When sculptor Samantha Holland struggled to express herself in three dimensions, she reached for pen and paper.
Amazingly, those first few notes scribbled by Samantha Holland eventually became a single story. Within a few years, her exploration of writing led to the publication of three novels – the Hiraeth trilogy – under the pseudonym Liz Riley Jones.
“Writing a book and making a sculpture are similar in more ways than one might imagine,” explains the artisan via e-mail. “Each needs a strong basic structure from which everything else hangs, and both media rely on multi-faceted layers to work effectively as a whole.”
While the Hiraeth trilogy takes place in modern Wales and Ireland, the over-arching plot is largely inspired by Celtic history and mythology. Telling the tale of a hidden druidic community, it follows two main characters: Mona is an orphan who finds herself in danger while discovering her own druidic ancestry. Cai is a warrior who turns out to be Mona’s love interest.
The word “hiraeth” cannot be directly translated into English, but it is associated with grief and longing for home. The individual book titles are shown in both English and Welsh: a mark – marc, a burden – baich, and a loss – colled.
“It is Celtic language that remains the key driver in the narrative.”
“The druidic community portrayed in the series represent first-language speakers in the Celtic West, and the dying ‘magic’ as those remaining languages struggle to survive. My 10-year long battle to become a Welsh learner ignited a fuse that has been smouldering ever since.”
Music is also a large element in the books – so important, in fact, that Holland included links to various Spotify playlists on the Hiraeth website. She describes the music as “an immensely powerful link” between the two protagonists.
“Mona has an old, tatty mp3 player, and Cai is gifted a brand new iPod. Both machines are symbolic of memory and growth because they contain the music loved by the people they love.”
The music on the website is broken down between “pink mp3” and “blue iPod,” but it’s also categorized by individual characters. Artists such as Glen Hansard, David Gilmour and World Party are all part of the mix.
“The genres range far and wide because so many different tastes are incorporated into the playlists – from Celtic folk to thrash metal, from opera to county.”
Holland’s stories draw from other concepts that have influenced her over time, including female empowerment, ecology, parenthood, and what she calls “the myriad nature of love.”
“I had been carrying the Hiraeth themes in my head for many years. Having the opportunity to delve and untangle them over the course of the trilogy has come as relief.
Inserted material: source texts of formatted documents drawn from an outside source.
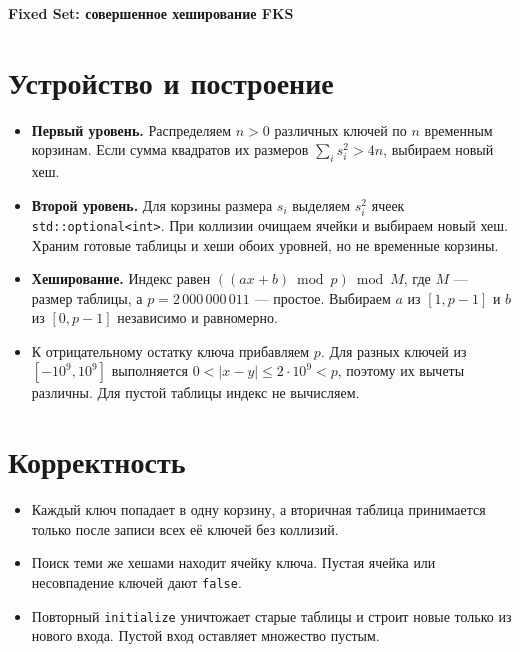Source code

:\documentclass[12pt,a4paper]{article}
\begin{document}
\begin{center}
  {\Large\bfseries Fixed Set: совершенное хеширование FKS}
\end{center}

\section*{Устройство и построение}
\begin{itemize}
  \setlength{\topsep}{3pt}
  \setlength{\itemsep}{0pt}
  \item \textbf{Первый уровень.} Распределяем $n>0$ различных ключей по $n$ временным корзинам.
    Если сумма квадратов их размеров $\sum_i s_i^2>4n$, выбираем новый хеш.
  \item \textbf{Второй уровень.} Для корзины размера $s_i$ выделяем $s_i^2$ ячеек \texttt{std::optional<int>}.
    При коллизии очищаем ячейки и выбираем новый хеш.
    Храним готовые таблицы и хеши обоих уровней, но не временные корзины.
  \item \textbf{Хеширование.} Индекс равен $((ax+b)\bmod p)\bmod M$, где $M$ --- размер таблицы,
    а $p=2\,000\,000\,011$ --- простое.
    Выбираем $a$ из $[1,p-1]$ и $b$ из $[0,p-1]$ независимо и равномерно.
  \item К отрицательному остатку ключа прибавляем $p$.
    Для разных ключей из $[-10^9,10^9]$ выполняется $0<|x-y|\le2\cdot10^9<p$, поэтому их вычеты различны.
    Для пустой таблицы индекс не вычисляем.
\end{itemize}

\section*{Корректность}
\begin{itemize}
  \setlength{\topsep}{3pt}
  \setlength{\itemsep}{0pt}
  \item Каждый ключ попадает в одну корзину, а вторичная таблица принимается только после записи всех её ключей
    без коллизий.
  \item Поиск теми же хешами находит ячейку ключа.
    Пустая ячейка или несовпадение ключей дают \texttt{false}.
  \item Повторный \texttt{initialize} уничтожает старые таблицы и строит новые только из нового входа.
    Пустой вход оставляет множество пустым.
\end{itemize}
\end{document}
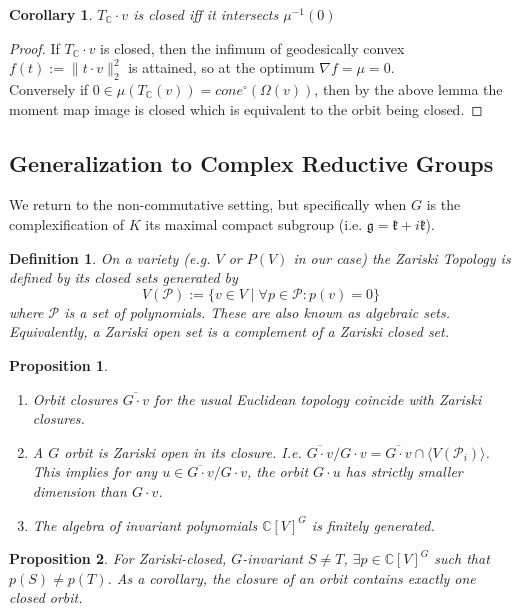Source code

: \documentclass{article}
\newtheorem{corollary}{Corollary}
\newtheorem{prop}{Proposition}
\newtheorem{definition}{Definition}
\newcommand{\C}{{\mathbb{C}}}
\begin{document}
\begin{corollary}
$T_{\C} \cdot v$ is closed iff it intersects $\mu^{-1}(0)$
\end{corollary}
\begin{proof}
If $T_{\C} \cdot v$ is closed, then the infimum of geodesically convex $f(t) := \|t \cdot v\|_{2}^{2}$ is attained, so at the optimum $\nabla f = \mu = 0$. 
\\ Conversely if $0 \in \mu(T_{\C}(v)) = cone^{\circ}(\Omega(v))$, then by the above lemma the moment map image is closed which is equivalent to the orbit being closed. 
\end{proof}


\subsection{Generalization to Complex Reductive Groups}
We return to the non-commutative setting, but specifically when $G$ is the complexification of $K$ its maximal compact subgroup (i.e. $\mathfrak{g} = \mathfrak{k} + i \mathfrak{k}$). 

\begin{definition}
On a variety (e.g. $V$ or $P(V)$ in our case) the Zariski Topology is defined by its closed sets generated by
\[ V(\mathcal{P}) := \{v \in V \mid \forall p \in \mathcal{P}: p(v) = 0\}  \]
where $\mathcal{P}$ is a set of polynomials. These are also known as algebraic sets. Equivalently, a Zariski open set is a complement of a Zariski closed set. 
\end{definition}

\begin{prop}
\begin{enumerate}
    \item Orbit closures $\overline{G \cdot v}$ for the usual Euclidean topology coincide with Zariski closures. 
    \item A $G$ orbit is Zariski open in its closure. I.e. $\overline{G \cdot v}/ G \cdot v = \overline{G \cdot v} \cap \langle V(\mathcal{P}_{i}) \rangle$. This implies for any $u \in \overline{G \cdot v}/ G \cdot v$, the orbit $G \cdot u$ has strictly smaller dimension than $G \cdot v$.  
    \item The algebra of invariant polynomials $\C[V]^{G}$ is finitely generated. 
\end{enumerate}
\end{prop}

\begin{prop}
For Zariski-closed, $G$-invariant $S \neq T$, $\exists p \in \C[V]^{G}$ such that $p(S) \neq p(T)$. As a corollary, the closure of an orbit contains exactly one closed orbit. 
\end{prop}
\end{document}
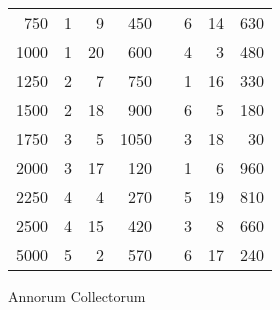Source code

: \begin{tabnums}
\begin{tabular}[c]{@{} r rrr c rrr @{}}
 750 & 1 &  9 &  450 && 6 & 14 &  630 \\
1000 & 1 & 20 &  600 && 4 &  3 &  480 \\
1250 & 2 &  7 &  750 && 1 & 16 &  330 \\
1500 & 2 & 18 &  900 && 6 &  5 &  180 \\
1750 & 3 &  5 & 1050 && 3 & 18 &   30 \\
2000 & 3 & 17 &  120 && 1 &  6 &  960 \\
2250 & 4 &  4 &  270 && 5 & 19 &  810 \\
2500 & 4 & 15 &  420 && 3 &  8 &  660 \\
5000 & 5 &  2 &  570 && 6 & 17 &  240 \\
\bottomrule
\end{tabular}
\caption{Annorum Collectorum}
\label{tab:p193c}
\end{tabnums}
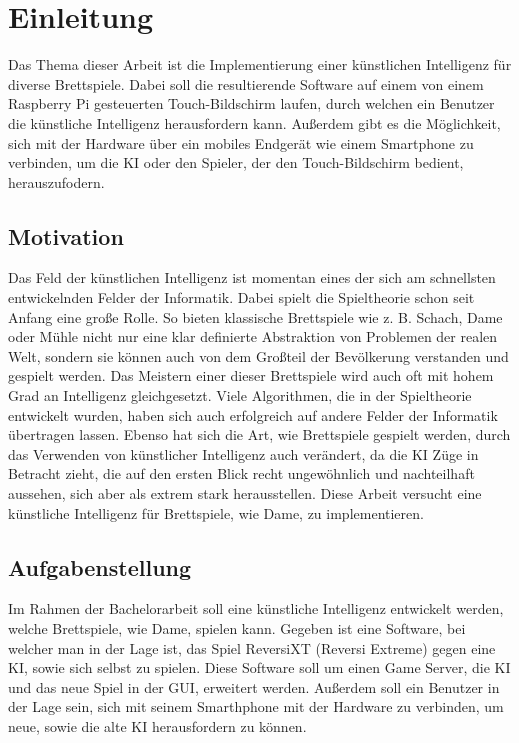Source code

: \documentclass[12pt,a4paper,bibliography=totocnumbered,listof=totocnumbered]{article}
\begin{document}
\section{Einleitung}
Das Thema dieser Arbeit ist die Implementierung einer künstlichen Intelligenz für diverse
Brettspiele. Dabei soll die resultierende Software auf einem von einem Raspberry Pi gesteuerten 
Touch-Bildschirm laufen, durch welchen ein Benutzer die künstliche Intelligenz herausfordern kann.
Außerdem gibt es die Möglichkeit, sich mit der Hardware über ein mobiles Endgerät wie einem 
Smartphone zu verbinden, um die KI oder den Spieler, der den Touch-Bildschirm bedient,
herauszufodern.

\subsection{Motivation}
Das Feld der künstlichen Intelligenz ist momentan eines der sich am schnellsten 
entwickelnden Felder der Informatik. Dabei spielt die Spieltheorie schon seit Anfang eine 
große Rolle. So bieten klassische Brettspiele wie z. B. Schach, Dame oder Mühle nicht nur 
eine klar definierte Abstraktion von Problemen der realen Welt, sondern sie können auch von
dem Großteil der Bevölkerung verstanden und gespielt werden. Das Meistern einer dieser 
Brettspiele wird auch oft mit hohem Grad an Intelligenz gleichgesetzt. Viele Algorithmen,
die in der Spieltheorie entwickelt wurden, haben sich auch erfolgreich auf andere Felder
der Informatik übertragen lassen. Ebenso hat sich die Art, wie Brettspiele gespielt werden, 
durch das Verwenden von künstlicher Intelligenz auch verändert, da die KI Züge in Betracht 
zieht, die auf den ersten Blick recht ungewöhnlich und nachteilhaft aussehen, sich aber als 
extrem stark herausstellen. Diese Arbeit versucht eine künstliche Intelligenz für 
Brettspiele, wie Dame, zu implementieren.

\subsection{Aufgabenstellung}
Im Rahmen der Bachelorarbeit soll eine künstliche Intelligenz entwickelt werden, welche 
Brettspiele, wie Dame, spielen kann. Gegeben ist eine Software, bei welcher man in der Lage ist,
das Spiel ReversiXT (Reversi Extreme) gegen eine KI, sowie sich selbst zu spielen. Diese 
Software soll um einen Game Server, die KI und das neue Spiel in der GUI, erweitert werden.
Außerdem soll ein Benutzer in der Lage sein, sich mit seinem Smarthphone mit der Hardware zu 
verbinden, um neue, sowie die alte KI herausfordern zu können.
\end{document}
In reality, there’s still a fair amount of unravelling left to do, but I am happy I have managed to tell the story that wanted to be told.”
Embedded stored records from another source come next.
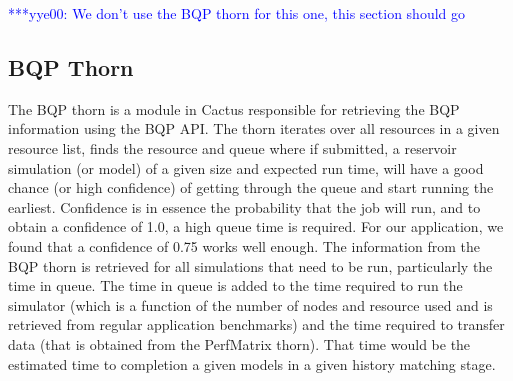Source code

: \documentclass[conference,final]{IEEEtran}
\newcommand{\yyenote}[1]{ {\textcolor{blue} { ***yye00: #1 }}}
\begin{document}


\yyenote{We don't use the BQP thorn for this one, this section should go
}
\subsection{BQP Thorn}
The BQP thorn is a module in Cactus responsible for retrieving the BQP
information using the BQP API. The thorn iterates over all resources
in a given resource list, finds the resource and queue where if
submitted, a reservoir simulation (or model) of a given size and
expected run time, will have a good chance (or high confidence) of
getting through the queue and start running the earliest. Confidence
is in essence the probability that the job will run, and to obtain a
confidence of 1.0, a high queue time is required. For our application,
we found that a confidence of 0.75 works well enough. The information from the BQP thorn is retrieved for all simulations
that need to be run, particularly the time in queue. The time in queue
is added to the time required to run the simulator (which is a
function of the number of nodes and resource used and is retrieved
from regular application benchmarks) and the time required to transfer
data (that is obtained from the PerfMatrix thorn).  That time would be
the estimated time to completion a given models in a given history
matching stage.
\end{document}
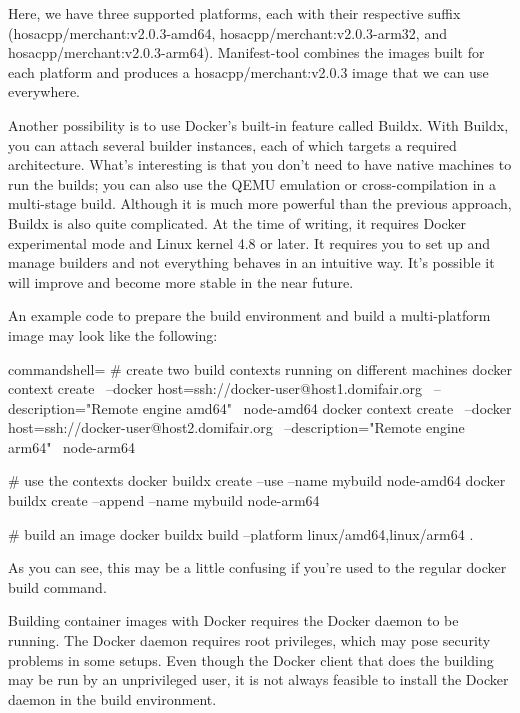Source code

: Here, we have three supported platforms, each with their respective suffix (hosacpp/merchant:v2.0.3-amd64, hosacpp/merchant:v2.0.3-arm32, and hosacpp/merchant:v2.0.3-arm64). Manifest-tool combines the images built for each platform and produces a hosacpp/merchant:v2.0.3 image that we can use everywhere.

Another possibility is to use Docker's built-in feature called Buildx. With Buildx, you can attach several builder instances, each of which targets a required architecture. What's interesting is that you don't need to have native machines to run the builds; you can also use the QEMU emulation or cross-compilation in a multi-stage build. Although it is much more powerful than the previous approach, Buildx is also quite complicated. At the time of writing, it requires Docker experimental mode and Linux kernel 4.8 or later. It requires you to set up and manage builders and not everything behaves in an intuitive way. It's possible it will improve and become more stable in the near future.

An example code to prepare the build environment and build a multi-platform image may look like the following:

\begin{tcblisting}{commandshell={}}
# create two build contexts running on different machines
docker context create \
    --docker host=ssh://docker-user@host1.domifair.org \
    --description="Remote engine amd64" \
    node-amd64
docker context create \
    --docker host=ssh://docker-user@host2.domifair.org \
    --description="Remote engine arm64" \
    node-arm64

# use the contexts
docker buildx create --use --name mybuild node-amd64
docker buildx create --append --name mybuild node-arm64

# build an image
docker buildx build --platform linux/amd64,linux/arm64 .
\end{tcblisting}

As you can see, this may be a little confusing if you're used to the regular docker build command.


Building container images with Docker requires the Docker daemon to be running. The Docker daemon requires root privileges, which may pose security problems in some setups. Even though the Docker client that does the building may be run by an unprivileged user, it is not always feasible to install the Docker daemon in the build environment.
She admits that writing can be a painful experience; dealing with characters, for example, was particularly difficult.
“Throughout the process, a few of the personalities I thought I had created constantly disobeyed rules of plot, timing and common sense. I often found them too difficult to fight, and ultimately gave in and let them have their way.”
Looking into the minds of multiple characters at once caused her to think and feel in ways she hadn’t before.
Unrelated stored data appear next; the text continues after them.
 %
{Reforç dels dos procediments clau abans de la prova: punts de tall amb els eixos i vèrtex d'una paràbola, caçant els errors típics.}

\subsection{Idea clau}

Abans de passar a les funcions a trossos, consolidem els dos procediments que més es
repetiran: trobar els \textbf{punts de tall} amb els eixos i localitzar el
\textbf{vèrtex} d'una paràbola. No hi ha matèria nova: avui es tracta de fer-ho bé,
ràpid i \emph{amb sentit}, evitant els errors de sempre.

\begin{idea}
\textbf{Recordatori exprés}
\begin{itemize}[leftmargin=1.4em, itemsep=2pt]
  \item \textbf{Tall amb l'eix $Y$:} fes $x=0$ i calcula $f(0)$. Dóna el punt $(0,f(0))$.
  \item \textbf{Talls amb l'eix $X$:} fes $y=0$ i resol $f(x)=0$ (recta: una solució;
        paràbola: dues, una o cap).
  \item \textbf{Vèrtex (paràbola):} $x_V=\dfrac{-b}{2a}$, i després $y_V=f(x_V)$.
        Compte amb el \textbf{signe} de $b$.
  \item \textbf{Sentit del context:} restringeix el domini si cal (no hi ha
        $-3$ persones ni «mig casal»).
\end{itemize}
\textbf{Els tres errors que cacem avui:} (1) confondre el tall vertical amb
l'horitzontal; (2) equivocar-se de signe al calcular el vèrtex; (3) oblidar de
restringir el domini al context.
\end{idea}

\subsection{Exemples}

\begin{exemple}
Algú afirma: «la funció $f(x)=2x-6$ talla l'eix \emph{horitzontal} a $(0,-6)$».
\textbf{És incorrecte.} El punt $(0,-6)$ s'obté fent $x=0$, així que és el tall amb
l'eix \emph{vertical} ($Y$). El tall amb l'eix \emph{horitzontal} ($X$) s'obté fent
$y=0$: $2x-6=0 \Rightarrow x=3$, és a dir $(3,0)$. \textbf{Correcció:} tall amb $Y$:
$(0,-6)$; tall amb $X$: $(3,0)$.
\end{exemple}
“That pain forces growth,” she notes. “The more you practice, the better you become. The last book in the trilogy is more confidently written than the first due to the years of time and practice between them.”
Now, the stories Holland never intended to write have been read by many. As a supporter of the Welsh language, she was thrilled when the Welsh Book Council deemed Hiraeth of Welsh enough interest to be sold from their Gwales.com website.
“I was surprised that it was so well-received. Both subject matter and genre are a little niche, and I wasn’t expecting the momentum the series has gained – both here at home and in North America.
For now, she continues her dual-role of both sculptor and scribe. She is currently working on other stories relating to the Hiraeth series and has recently finished a large sculpting project.
“Sculpture and writing are inextricably linked for me now. They are passions that change but never seem to lessen in potency, with one often triggering the other.”